WHAT IS BEING ASKED:
Taking the line that contains "Total Accepted: 70444" as the first, copy exactly every line through the last line of the records, and nothing else.

Source texts of formatted documents:
+---+

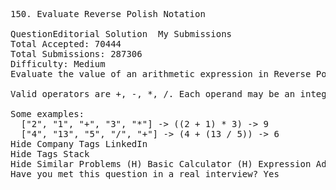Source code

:<pre>
150. Evaluate Reverse Polish Notation  

QuestionEditorial Solution  My Submissions
Total Accepted: 70444
Total Submissions: 287306
Difficulty: Medium
Evaluate the value of an arithmetic expression in Reverse Polish Notation.

Valid operators are +, -, *, /. Each operand may be an integer or another expression.

Some examples:
  ["2", "1", "+", "3", "*"] -> ((2 + 1) * 3) -> 9
  ["4", "13", "5", "/", "+"] -> (4 + (13 / 5)) -> 6
Hide Company Tags LinkedIn
Hide Tags Stack
Hide Similar Problems (H) Basic Calculator (H) Expression Add Operators
Have you met this question in a real interview? Yes  
</pre>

+---+

FINAL ANSWER:
Total Accepted: 70444
Total Submissions: 287306
Difficulty: Medium
Evaluate the value of an arithmetic expression in Reverse Polish Notation.

Valid operators are +, -, *, /. Each operand may be an integer or another expression.

Some examples:
  ["2", "1", "+", "3", "*"] -> ((2 + 1) * 3) -> 9
  ["4", "13", "5", "/", "+"] -> (4 + (13 / 5)) -> 6
Hide Company Tags LinkedIn
Hide Tags Stack
Hide Similar Problems (H) Basic Calculator (H) Expression Add Operators
Have you met this question in a real interview? Yes  
</pre>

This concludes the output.